Cafe Society


Right. It's time to stop staring at the minutiae of scruffy old Penguin Books and empty Gold Flake packets and get back out there. On the road, seeing what happens; Fear and Loathing On The A1.
I saw on someone's blog the other day that a top ten of roadside caffs was being assembled. One of the candidates put forward was a very up-market pub, the Olive Branch at Clipsham in Rutland. Anything further from a transport cafe cannot possibly be imagined unless under mind-altering drugs, and in any case it's a good way off the four lane blacktop that is the Great North Road. But not much further north is the real thing. A wheezing shack roofed in red corrugated iron at the Cromwell Halt just north of Newark. The lettering (obliterated in the war in case the Third Reich fancied dropping in with high explosives) automatically triggers the senses.
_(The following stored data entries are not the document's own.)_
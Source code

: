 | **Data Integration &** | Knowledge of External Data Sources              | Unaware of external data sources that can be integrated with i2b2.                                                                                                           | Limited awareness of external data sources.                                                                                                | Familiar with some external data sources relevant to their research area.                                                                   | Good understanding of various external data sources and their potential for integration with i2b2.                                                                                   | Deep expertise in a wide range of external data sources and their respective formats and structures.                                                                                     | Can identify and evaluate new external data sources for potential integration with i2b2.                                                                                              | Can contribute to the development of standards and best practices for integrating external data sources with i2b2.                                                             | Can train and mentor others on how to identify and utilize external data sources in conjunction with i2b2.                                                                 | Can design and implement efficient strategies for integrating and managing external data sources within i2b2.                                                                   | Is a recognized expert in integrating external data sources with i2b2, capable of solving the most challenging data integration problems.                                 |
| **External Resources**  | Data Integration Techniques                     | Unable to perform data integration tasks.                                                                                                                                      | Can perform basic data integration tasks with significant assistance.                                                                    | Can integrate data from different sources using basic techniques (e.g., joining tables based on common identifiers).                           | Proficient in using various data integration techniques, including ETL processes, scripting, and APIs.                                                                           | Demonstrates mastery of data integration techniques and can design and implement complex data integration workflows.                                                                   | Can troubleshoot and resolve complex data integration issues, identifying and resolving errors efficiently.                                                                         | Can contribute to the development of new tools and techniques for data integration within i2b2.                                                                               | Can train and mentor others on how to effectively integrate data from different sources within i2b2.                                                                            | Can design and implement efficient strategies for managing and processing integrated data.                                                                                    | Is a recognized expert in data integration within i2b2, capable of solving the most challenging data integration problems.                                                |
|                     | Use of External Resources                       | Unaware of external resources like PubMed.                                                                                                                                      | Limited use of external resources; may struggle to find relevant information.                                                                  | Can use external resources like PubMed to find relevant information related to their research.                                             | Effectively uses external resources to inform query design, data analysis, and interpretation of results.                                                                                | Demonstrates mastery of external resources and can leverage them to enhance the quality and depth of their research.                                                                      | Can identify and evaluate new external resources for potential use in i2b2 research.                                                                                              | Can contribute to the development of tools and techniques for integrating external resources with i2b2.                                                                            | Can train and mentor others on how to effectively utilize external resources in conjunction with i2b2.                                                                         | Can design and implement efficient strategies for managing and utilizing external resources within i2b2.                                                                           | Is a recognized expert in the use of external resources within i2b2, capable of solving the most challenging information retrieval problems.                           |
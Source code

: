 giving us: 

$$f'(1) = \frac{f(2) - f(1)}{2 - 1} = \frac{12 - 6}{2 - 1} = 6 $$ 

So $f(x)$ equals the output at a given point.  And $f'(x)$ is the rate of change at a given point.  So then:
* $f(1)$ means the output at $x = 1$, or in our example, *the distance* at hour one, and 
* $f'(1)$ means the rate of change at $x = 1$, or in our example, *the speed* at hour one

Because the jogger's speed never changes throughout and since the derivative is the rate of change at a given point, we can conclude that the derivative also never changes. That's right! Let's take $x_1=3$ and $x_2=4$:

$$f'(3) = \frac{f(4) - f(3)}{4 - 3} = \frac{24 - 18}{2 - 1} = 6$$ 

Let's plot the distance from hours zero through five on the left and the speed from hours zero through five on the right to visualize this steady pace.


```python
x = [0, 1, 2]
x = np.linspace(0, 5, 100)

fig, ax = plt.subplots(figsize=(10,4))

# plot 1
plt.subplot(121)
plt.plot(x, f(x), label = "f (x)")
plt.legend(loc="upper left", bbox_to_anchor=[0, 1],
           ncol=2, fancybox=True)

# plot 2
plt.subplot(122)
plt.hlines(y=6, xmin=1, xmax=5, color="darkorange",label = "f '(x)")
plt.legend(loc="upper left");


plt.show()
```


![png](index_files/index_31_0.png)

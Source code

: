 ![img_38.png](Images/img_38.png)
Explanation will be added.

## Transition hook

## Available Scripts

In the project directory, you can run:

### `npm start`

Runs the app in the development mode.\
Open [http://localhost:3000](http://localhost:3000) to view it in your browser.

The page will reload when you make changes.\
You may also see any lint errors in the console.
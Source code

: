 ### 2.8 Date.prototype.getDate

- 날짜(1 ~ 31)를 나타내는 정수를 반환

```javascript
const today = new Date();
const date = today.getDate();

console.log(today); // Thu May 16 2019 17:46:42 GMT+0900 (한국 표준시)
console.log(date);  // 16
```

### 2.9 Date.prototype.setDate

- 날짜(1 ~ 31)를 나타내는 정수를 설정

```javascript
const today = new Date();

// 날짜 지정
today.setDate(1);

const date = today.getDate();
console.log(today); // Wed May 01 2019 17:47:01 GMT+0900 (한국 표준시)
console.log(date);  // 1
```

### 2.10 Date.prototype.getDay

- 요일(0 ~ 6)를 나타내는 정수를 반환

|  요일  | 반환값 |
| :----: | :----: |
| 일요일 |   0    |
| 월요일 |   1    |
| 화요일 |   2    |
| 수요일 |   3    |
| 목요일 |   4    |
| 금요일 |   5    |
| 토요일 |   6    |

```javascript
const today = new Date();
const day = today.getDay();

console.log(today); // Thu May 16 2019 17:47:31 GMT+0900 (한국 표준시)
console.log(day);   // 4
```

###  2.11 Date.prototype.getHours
It says, as boldly as possible: bacon, sausage, two fried eggs, black pudding and a mug of tea you can stand a spoon up in. On my first visit thick-set truckers with arms like Popeye's shovelled breakfasts down whilst aiming expletives at Tony Blair (remember 'im?) preening himself on a the ceiling-slung telly. I daren't get the camera out inside in case I found the lens slowly clearing of HP Sauce, but in conversation with the owner I learnt that next door to the shack was an air raid shelter, just in case a stray Heinkel interrupted the mopping-up with fried bread. Marvellous. I shall return.